Humans are irrational. We say we want one thing and then we do another. We want to be healthy and yet eat, drink and slouch to excess. We commit to saving money yet often succumb to spending.
Why do we do this? It’s simple: short-term gratification, instinct and emotion can get in the way of logic.
It’s essential you understand your emotions, so you don’t make short-term decisions that could end up sabotaging your financial future.
You’re going to feel these emotions at some point
Fear – when markets go down
When you’re scared, your thinking shifts to immediate survival. The prefrontal cortex – the part of your brain responsible for logical thinking – runs away and hides.
Greed – when markets go up
Our confidence surges as our returns race ahead. We think we know best and focus on the information that reinforces our existing beliefs.
…and one thing you can be sure of – the media is going to amplify whatever it is you’re feeling with headlines of booms, busts, war, Brexit and most likely of all, Trump!
Here’s what to do to stay cool
1. Acknowledge in advance that fear and greed are part of investing. Resolve to analyse these emotions when they arise.
Your instincts, your ‘gut’, your inner narrative should not be responsible for any money decisions. Use your head and be aware of the emotions and biases that can get in the way.
2. Don’t kid yourself that you can predict the ups and downs of the market. You can’t.
That thought in the back of your head, driven by fear, or greed, or the media, that makes you think that you can predict the future, is most probably wrong. While in theory, it is possible to time the market – to sell just before prices go down and buy back just before they rise – in practice, this is nearly impossible. Market movements are VERY difficult to predict so don’t waste your time trying.

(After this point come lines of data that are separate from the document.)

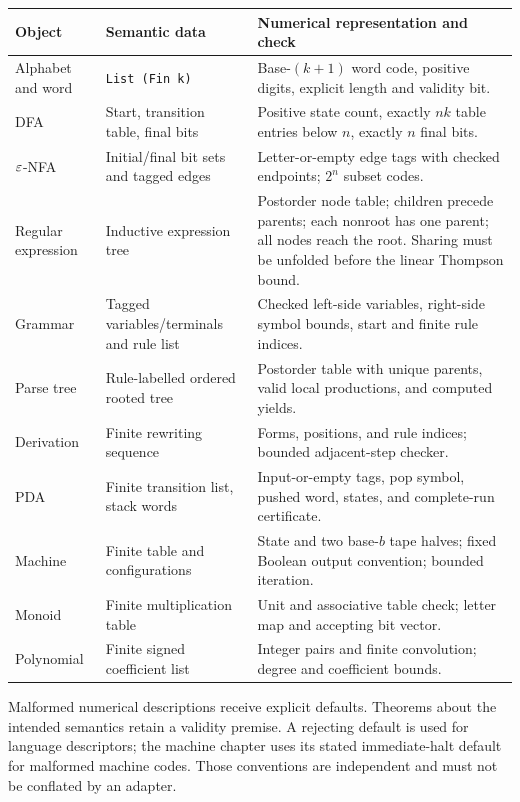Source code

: \begin{longtable}{@{}p{}p{}p{}@{}}
\toprule
Object & Semantic data & Numerical representation and check\\
\midrule\endhead
Alphabet and word & \texttt{List (Fin k)} & Base-$(k+1)$ word code,
positive digits, explicit length and validity bit.\\
DFA & Start, transition table, final bits & Positive state count, exactly
$nk$ table entries below $n$, exactly $n$ final bits.\\
$\varepsilon$-NFA & Initial/final bit sets and tagged edges & Letter-or-empty
edge tags with checked endpoints; $2^n$ subset codes.\\
Regular expression & Inductive expression tree & Postorder node table;
children precede parents; each nonroot has one parent; all nodes reach
the root. Sharing must be unfolded before the linear Thompson bound.\\
Grammar & Tagged variables/terminals and rule list & Checked left-side
variables, right-side symbol bounds, start and finite rule indices.\\
Parse tree & Rule-labelled ordered rooted tree & Postorder table with
unique parents, valid local productions, and computed yields.\\
Derivation & Finite rewriting sequence & Forms, positions, and rule
indices; bounded adjacent-step checker.\\
PDA & Finite transition list, stack words & Input-or-empty tags,
pop symbol, pushed word, states, and complete-run certificate.\\
Machine & Finite table and configurations & State and two base-$b$ tape
halves; fixed Boolean output convention; bounded iteration.\\
Monoid & Finite multiplication table & Unit and associative table check;
letter map and accepting bit vector.\\
Polynomial & Finite signed coefficient list & Integer pairs and finite
convolution; degree and coefficient bounds.\\
\bottomrule
\end{longtable}

Malformed numerical descriptions receive explicit defaults. Theorems about
the intended semantics retain a validity premise. A rejecting default is
used for language descriptors; the machine chapter uses its stated
immediate-halt default for malformed machine codes. Those conventions
are independent and must not be conflated by an adapter.

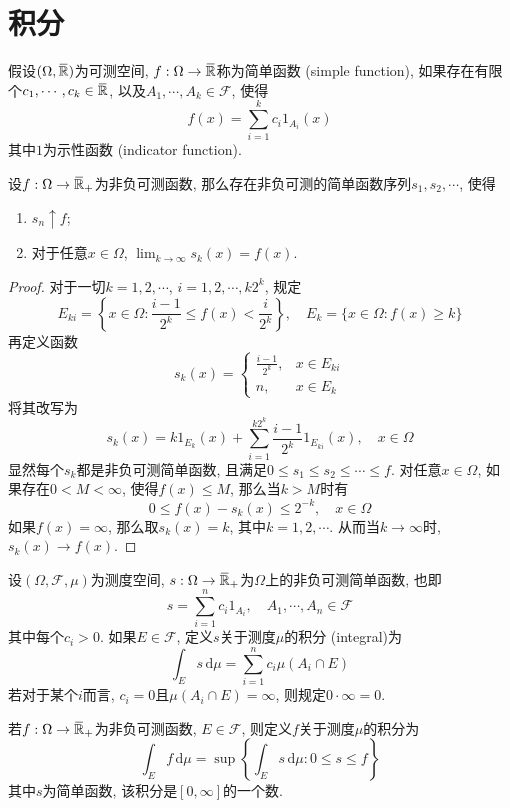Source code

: \documentclass[cn, 12pt, math=mtpro2, bibstyle=apa, blue, twocol]{elegantbook}
\newcommand{\F}{\mathcal{F}}
\newcommand{\R}{\mathbb{R}}
\newcommand{\du}{\,\text{d}\mu}
\newcommand{\overbar}[1]{\mkern 1.5mu\overline{\mkern-1.5mu#1\mkern-1.5mu}\mkern 1.5mu}
\begin{document}
\section{积分}

\begin{definition}
假设$(\Omega,\overbar{\R})$为可测空间, $f:\Omega\to\overbar{\R}$称为简单函数 (simple function), 如果存在有限个$c_1,\cdots,c_k\in\overbar{\R}$, 以及$A_1,\cdots,A_k\in\F$, 使得
$$f(x)=\sum_{i=1}^{k}c_i1_{A_i}(x)$$
其中$1$为示性函数 (indicator function).
\end{definition}

\begin{theorem}
  设$f:\Omega\to\overbar{\R}_+$为非负可测函数, 那么存在非负可测的简单函数序列$s_1,s_2,\cdots$, 使得
  \begin{enumerate}[label=(\arabic*)]
  \item $s_n\uparrow f$;
  \item 对于任意$x\in\Omega$, $\lim_{k\to\infty}s_k(x)=f(x)$.
  \end{enumerate}
\end{theorem}
\begin{proof}
  对于一切$k=1,2,\cdots$, $i=1,2,\cdots,k2^k$, 规定
  $$E_{ki}=\left\{x\in \Omega:\frac{i-1}{2^k}\leq f(x)<\frac{i}{2^k} \right\},\quad E_k=\{x\in \Omega: f(x)\geq k\}$$
  再定义函数
  $$s_k(x)=\begin{cases}
             \displaystyle\frac{i-1}{2^k}, & x\in E_{ki} \\
             n, & x\in E_{k}
           \end{cases}$$
  将其改写为
  $$s_k(x)=k1_{E_k}(x)+\sum_{i=1}^{k2^k}\frac{i-1}{2^k}1_{E_{ki}}(x),\quad x\in \Omega$$
  显然每个$s_k$都是非负可测简单函数, 且满足$0\leq s_1\leq s_2\leq\cdots\leq f$. 对任意$x\in\Omega$, 如果存在$0<M<\infty$, 使得$f(x)\leq M$, 那么当$k>M$时有
  $$0\leq f(x)-s_k(x)\leq 2^{-k},\quad x\in\Omega$$
  如果$f(x)=\infty$, 那么取$s_k(x)=k$, 其中$k=1,2,\cdots$. 从而当$k\to\infty$时, $s_k(x)\to f(x)$.
\end{proof}
\begin{definition}
设$(\Omega,\F,\mu)$为测度空间, $s:\Omega\to \overbar{\R}_+$为$\Omega$上的非负可测简单函数, 也即
$$s=\sum_{i=1}^{n}c_i1_{A_i},\quad A_1,\cdots,A_n\in\F$$
其中每个$c_i>0$. 如果$E\in\F$, 定义$s$关于测度$\mu$的积分 (integral)为
$$\int_Es\,\text{d}\mu=\sum_{i=1}^{n}c_i\mu(A_i\cap E)$$
若对于某个$i$而言, $c_i=0$且$\mu(A_i\cap E)=\infty$, 则规定$0\cdot\infty=0$.
\end{definition}
\begin{definition}
若$f:\Omega\to\overbar{\R}_+$为非负可测函数, $E\in\F$, 则定义$f$关于测度$\mu$的积分为
$$\int_Ef\du=\sup\left\{\int_Es\du: 0\leq s\leq f\right\}$$
其中$s$为简单函数, 该积分是$[0,\infty]$的一个数.
\end{definition}
\end{document}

3. Automate your investments by buying little and often
Regular investing each week or month, no matter what the state of the market, will teach you a non-emotional approach. You’ll buy low, high and everything in between. You’ll capture the average return of the market – about 7% historically*, which over time should lead to you doubling your money about once every decade. All you have to do is keep a lid on your emotions! To remind you, these levels of return are not guaranteed as past performance is not a guarantee of future performance and as with all investing you could get back less than you originally invested.